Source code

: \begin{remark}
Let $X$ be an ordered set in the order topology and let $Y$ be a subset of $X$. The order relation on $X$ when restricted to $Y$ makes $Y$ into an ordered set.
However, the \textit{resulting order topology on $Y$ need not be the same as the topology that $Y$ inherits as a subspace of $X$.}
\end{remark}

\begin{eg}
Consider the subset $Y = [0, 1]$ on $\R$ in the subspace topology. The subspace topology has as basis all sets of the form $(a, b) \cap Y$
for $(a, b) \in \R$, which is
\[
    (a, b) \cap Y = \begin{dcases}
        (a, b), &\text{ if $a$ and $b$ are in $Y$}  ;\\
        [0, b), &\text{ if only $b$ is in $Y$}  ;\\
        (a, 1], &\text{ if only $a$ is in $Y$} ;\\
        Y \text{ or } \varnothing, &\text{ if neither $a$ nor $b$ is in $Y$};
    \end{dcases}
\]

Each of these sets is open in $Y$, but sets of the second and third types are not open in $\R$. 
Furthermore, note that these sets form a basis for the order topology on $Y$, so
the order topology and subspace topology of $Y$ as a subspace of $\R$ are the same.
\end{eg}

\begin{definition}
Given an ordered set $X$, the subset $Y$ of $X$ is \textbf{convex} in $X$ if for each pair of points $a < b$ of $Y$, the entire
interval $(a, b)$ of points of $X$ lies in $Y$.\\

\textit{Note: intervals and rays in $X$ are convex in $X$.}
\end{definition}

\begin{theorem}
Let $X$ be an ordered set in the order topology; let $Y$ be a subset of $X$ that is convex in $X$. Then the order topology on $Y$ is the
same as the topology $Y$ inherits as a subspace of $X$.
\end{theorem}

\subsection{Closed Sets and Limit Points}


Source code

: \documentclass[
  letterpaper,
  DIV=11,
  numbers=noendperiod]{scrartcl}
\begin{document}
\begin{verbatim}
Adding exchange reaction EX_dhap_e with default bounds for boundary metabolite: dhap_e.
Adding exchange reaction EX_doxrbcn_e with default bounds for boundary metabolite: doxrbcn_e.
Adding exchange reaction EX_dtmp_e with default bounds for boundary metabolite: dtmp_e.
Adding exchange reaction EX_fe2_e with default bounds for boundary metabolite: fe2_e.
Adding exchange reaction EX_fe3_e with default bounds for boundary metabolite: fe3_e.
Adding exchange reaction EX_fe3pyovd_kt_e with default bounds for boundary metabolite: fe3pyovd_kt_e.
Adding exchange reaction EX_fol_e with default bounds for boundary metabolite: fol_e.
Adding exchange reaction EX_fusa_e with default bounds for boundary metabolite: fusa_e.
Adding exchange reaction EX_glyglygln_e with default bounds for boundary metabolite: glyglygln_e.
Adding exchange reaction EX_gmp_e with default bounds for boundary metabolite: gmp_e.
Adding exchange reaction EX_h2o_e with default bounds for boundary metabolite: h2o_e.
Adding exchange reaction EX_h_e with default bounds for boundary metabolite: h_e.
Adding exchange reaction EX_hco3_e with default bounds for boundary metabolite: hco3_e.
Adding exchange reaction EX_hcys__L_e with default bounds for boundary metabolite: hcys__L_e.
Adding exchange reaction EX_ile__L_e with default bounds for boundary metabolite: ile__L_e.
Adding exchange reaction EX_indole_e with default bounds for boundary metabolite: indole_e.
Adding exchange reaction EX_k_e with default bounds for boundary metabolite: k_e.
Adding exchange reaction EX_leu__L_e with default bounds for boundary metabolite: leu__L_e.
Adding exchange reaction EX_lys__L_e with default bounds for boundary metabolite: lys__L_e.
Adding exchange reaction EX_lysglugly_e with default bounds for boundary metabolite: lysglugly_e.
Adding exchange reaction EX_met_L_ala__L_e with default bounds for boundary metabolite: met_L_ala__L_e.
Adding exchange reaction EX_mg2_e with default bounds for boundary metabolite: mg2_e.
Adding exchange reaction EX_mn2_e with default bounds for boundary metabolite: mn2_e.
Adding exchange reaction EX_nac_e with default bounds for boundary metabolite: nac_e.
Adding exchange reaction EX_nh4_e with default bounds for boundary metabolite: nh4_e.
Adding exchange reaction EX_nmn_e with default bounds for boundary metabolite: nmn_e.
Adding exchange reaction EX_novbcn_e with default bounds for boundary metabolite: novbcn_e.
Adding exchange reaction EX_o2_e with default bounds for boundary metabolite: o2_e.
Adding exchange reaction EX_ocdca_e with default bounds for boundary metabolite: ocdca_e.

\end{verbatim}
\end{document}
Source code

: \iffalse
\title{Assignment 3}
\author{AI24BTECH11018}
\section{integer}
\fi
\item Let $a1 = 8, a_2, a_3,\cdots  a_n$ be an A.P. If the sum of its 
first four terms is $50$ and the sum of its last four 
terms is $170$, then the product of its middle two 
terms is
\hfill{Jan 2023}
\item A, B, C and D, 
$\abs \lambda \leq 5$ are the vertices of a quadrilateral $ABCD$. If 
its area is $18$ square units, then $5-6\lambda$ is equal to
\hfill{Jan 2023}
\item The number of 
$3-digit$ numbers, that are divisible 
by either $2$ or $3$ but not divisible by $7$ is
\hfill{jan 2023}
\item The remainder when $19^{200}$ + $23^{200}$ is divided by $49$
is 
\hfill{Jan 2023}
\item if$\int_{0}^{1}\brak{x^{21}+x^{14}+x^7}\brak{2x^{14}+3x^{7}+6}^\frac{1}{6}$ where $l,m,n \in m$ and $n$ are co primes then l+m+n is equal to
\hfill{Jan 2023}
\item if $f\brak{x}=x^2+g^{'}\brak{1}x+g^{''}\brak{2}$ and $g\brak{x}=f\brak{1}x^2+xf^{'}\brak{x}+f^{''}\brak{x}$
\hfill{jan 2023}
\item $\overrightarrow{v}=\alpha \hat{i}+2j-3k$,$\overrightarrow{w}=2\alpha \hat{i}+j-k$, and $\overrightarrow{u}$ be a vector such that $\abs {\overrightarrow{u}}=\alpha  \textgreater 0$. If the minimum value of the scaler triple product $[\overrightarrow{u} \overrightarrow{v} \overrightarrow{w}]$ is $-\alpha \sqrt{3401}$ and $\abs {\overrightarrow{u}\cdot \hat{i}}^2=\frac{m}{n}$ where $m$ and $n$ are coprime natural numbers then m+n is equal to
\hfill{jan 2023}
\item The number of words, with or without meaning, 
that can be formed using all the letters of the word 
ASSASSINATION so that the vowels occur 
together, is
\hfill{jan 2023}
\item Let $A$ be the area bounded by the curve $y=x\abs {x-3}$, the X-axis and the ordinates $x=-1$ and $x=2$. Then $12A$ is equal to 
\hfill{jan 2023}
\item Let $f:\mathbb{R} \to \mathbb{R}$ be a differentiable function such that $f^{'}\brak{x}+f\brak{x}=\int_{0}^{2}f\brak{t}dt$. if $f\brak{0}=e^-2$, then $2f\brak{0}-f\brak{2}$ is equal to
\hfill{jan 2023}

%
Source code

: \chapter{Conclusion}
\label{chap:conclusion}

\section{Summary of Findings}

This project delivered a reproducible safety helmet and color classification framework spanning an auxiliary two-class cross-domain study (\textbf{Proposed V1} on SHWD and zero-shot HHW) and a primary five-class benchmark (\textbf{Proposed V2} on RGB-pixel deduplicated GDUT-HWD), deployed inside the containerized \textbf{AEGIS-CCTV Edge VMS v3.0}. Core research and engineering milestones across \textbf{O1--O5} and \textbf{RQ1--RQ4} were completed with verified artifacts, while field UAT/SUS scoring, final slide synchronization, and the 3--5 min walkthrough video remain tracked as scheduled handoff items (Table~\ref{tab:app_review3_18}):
* * * * * * * * *
**Work to be completed**
The data given above must be transcribed exactly and completely.

**Reply to the task**
Source code

: \begin{remark}
Let $X$ be an ordered set in the order topology and let $Y$ be a subset of $X$. The order relation on $X$ when restricted to $Y$ makes $Y$ into an ordered set.
However, the \textit{resulting order topology on $Y$ need not be the same as the topology that $Y$ inherits as a subspace of $X$.}
\end{remark}

\begin{eg}
Consider the subset $Y = [0, 1]$ on $\R$ in the subspace topology. The subspace topology has as basis all sets of the form $(a, b) \cap Y$
for $(a, b) \in \R$, which is
\[
    (a, b) \cap Y = \begin{dcases}
        (a, b), &\text{ if $a$ and $b$ are in $Y$}  ;\\
        [0, b), &\text{ if only $b$ is in $Y$}  ;\\
        (a, 1], &\text{ if only $a$ is in $Y$} ;\\
        Y \text{ or } \varnothing, &\text{ if neither $a$ nor $b$ is in $Y$};
    \end{dcases}
\]

Each of these sets is open in $Y$, but sets of the second and third types are not open in $\R$. 
Furthermore, note that these sets form a basis for the order topology on $Y$, so
the order topology and subspace topology of $Y$ as a subspace of $\R$ are the same.
\end{eg}

\begin{definition}
Given an ordered set $X$, the subset $Y$ of $X$ is \textbf{convex} in $X$ if for each pair of points $a < b$ of $Y$, the entire
interval $(a, b)$ of points of $X$ lies in $Y$.\\

\textit{Note: intervals and rays in $X$ are convex in $X$.}
\end{definition}

\begin{theorem}
Let $X$ be an ordered set in the order topology; let $Y$ be a subset of $X$ that is convex in $X$. Then the order topology on $Y$ is the
same as the topology $Y$ inherits as a subspace of $X$.
\end{theorem}

\subsection{Closed Sets and Limit Points}


Source code

: \documentclass[
  letterpaper,
  DIV=11,
  numbers=noendperiod]{scrartcl}
\begin{document}
\begin{verbatim}
Adding exchange reaction EX_dhap_e with default bounds for boundary metabolite: dhap_e.
Adding exchange reaction EX_doxrbcn_e with default bounds for boundary metabolite: doxrbcn_e.
Adding exchange reaction EX_dtmp_e with default bounds for boundary metabolite: dtmp_e.
Adding exchange reaction EX_fe2_e with default bounds for boundary metabolite: fe2_e.
Adding exchange reaction EX_fe3_e with default bounds for boundary metabolite: fe3_e.
Adding exchange reaction EX_fe3pyovd_kt_e with default bounds for boundary metabolite: fe3pyovd_kt_e.
Adding exchange reaction EX_fol_e with default bounds for boundary metabolite: fol_e.
Adding exchange reaction EX_fusa_e with default bounds for boundary metabolite: fusa_e.
Adding exchange reaction EX_glyglygln_e with default bounds for boundary metabolite: glyglygln_e.
Adding exchange reaction EX_gmp_e with default bounds for boundary metabolite: gmp_e.
Adding exchange reaction EX_h2o_e with default bounds for boundary metabolite: h2o_e.
Adding exchange reaction EX_h_e with default bounds for boundary metabolite: h_e.
Adding exchange reaction EX_hco3_e with default bounds for boundary metabolite: hco3_e.
Adding exchange reaction EX_hcys__L_e with default bounds for boundary metabolite: hcys__L_e.
Adding exchange reaction EX_ile__L_e with default bounds for boundary metabolite: ile__L_e.
Adding exchange reaction EX_indole_e with default bounds for boundary metabolite: indole_e.
Adding exchange reaction EX_k_e with default bounds for boundary metabolite: k_e.
Adding exchange reaction EX_leu__L_e with default bounds for boundary metabolite: leu__L_e.
Adding exchange reaction EX_lys__L_e with default bounds for boundary metabolite: lys__L_e.
Adding exchange reaction EX_lysglugly_e with default bounds for boundary metabolite: lysglugly_e.
Adding exchange reaction EX_met_L_ala__L_e with default bounds for boundary metabolite: met_L_ala__L_e.
Adding exchange reaction EX_mg2_e with default bounds for boundary metabolite: mg2_e.
Adding exchange reaction EX_mn2_e with default bounds for boundary metabolite: mn2_e.
Adding exchange reaction EX_nac_e with default bounds for boundary metabolite: nac_e.
Adding exchange reaction EX_nh4_e with default bounds for boundary metabolite: nh4_e.
Adding exchange reaction EX_nmn_e with default bounds for boundary metabolite: nmn_e.
Adding exchange reaction EX_novbcn_e with default bounds for boundary metabolite: novbcn_e.
Adding exchange reaction EX_o2_e with default bounds for boundary metabolite: o2_e.
Adding exchange reaction EX_ocdca_e with default bounds for boundary metabolite: ocdca_e.

\end{verbatim}
\end{document}
Source code

: \iffalse
\title{Assignment 3}
\author{AI24BTECH11018}
\section{integer}
\fi
\item Let $a1 = 8, a_2, a_3,\cdots  a_n$ be an A.P. If the sum of its 
first four terms is $50$ and the sum of its last four 
terms is $170$, then the product of its middle two 
terms is
\hfill{Jan 2023}
\item A, B, C and D, 
$\abs \lambda \leq 5$ are the vertices of a quadrilateral $ABCD$. If 
its area is $18$ square units, then $5-6\lambda$ is equal to
\hfill{Jan 2023}
\item The number of 
$3-digit$ numbers, that are divisible 
by either $2$ or $3$ but not divisible by $7$ is
\hfill{jan 2023}
\item The remainder when $19^{200}$ + $23^{200}$ is divided by $49$
is 
\hfill{Jan 2023}
\item if$\int_{0}^{1}\brak{x^{21}+x^{14}+x^7}\brak{2x^{14}+3x^{7}+6}^\frac{1}{6}$ where $l,m,n \in m$ and $n$ are co primes then l+m+n is equal to
\hfill{Jan 2023}
\item if $f\brak{x}=x^2+g^{'}\brak{1}x+g^{''}\brak{2}$ and $g\brak{x}=f\brak{1}x^2+xf^{'}\brak{x}+f^{''}\brak{x}$
\hfill{jan 2023}
\item $\overrightarrow{v}=\alpha \hat{i}+2j-3k$,$\overrightarrow{w}=2\alpha \hat{i}+j-k$, and $\overrightarrow{u}$ be a vector such that $\abs {\overrightarrow{u}}=\alpha  \textgreater 0$. If the minimum value of the scaler triple product $[\overrightarrow{u} \overrightarrow{v} \overrightarrow{w}]$ is $-\alpha \sqrt{3401}$ and $\abs {\overrightarrow{u}\cdot \hat{i}}^2=\frac{m}{n}$ where $m$ and $n$ are coprime natural numbers then m+n is equal to
\hfill{jan 2023}
\item The number of words, with or without meaning, 
that can be formed using all the letters of the word 
ASSASSINATION so that the vowels occur 
together, is
\hfill{jan 2023}
\item Let $A$ be the area bounded by the curve $y=x\abs {x-3}$, the X-axis and the ordinates $x=-1$ and $x=2$. Then $12A$ is equal to 
\hfill{jan 2023}
\item Let $f:\mathbb{R} \to \mathbb{R}$ be a differentiable function such that $f^{'}\brak{x}+f\brak{x}=\int_{0}^{2}f\brak{t}dt$. if $f\brak{0}=e^-2$, then $2f\brak{0}-f\brak{2}$ is equal to
\hfill{jan 2023}

%
Source code

: \chapter{Conclusion}
\label{chap:conclusion}

\section{Summary of Findings}

This project delivered a reproducible safety helmet and color classification framework spanning an auxiliary two-class cross-domain study (\textbf{Proposed V1} on SHWD and zero-shot HHW) and a primary five-class benchmark (\textbf{Proposed V2} on RGB-pixel deduplicated GDUT-HWD), deployed inside the containerized \textbf{AEGIS-CCTV Edge VMS v3.0}. Core research and engineering milestones across \textbf{O1--O5} and \textbf{RQ1--RQ4} were completed with verified artifacts, while field UAT/SUS scoring, final slide synchronization, and the 3--5 min walkthrough video remain tracked as scheduled handoff items (Table~\ref{tab:app_review3_18}):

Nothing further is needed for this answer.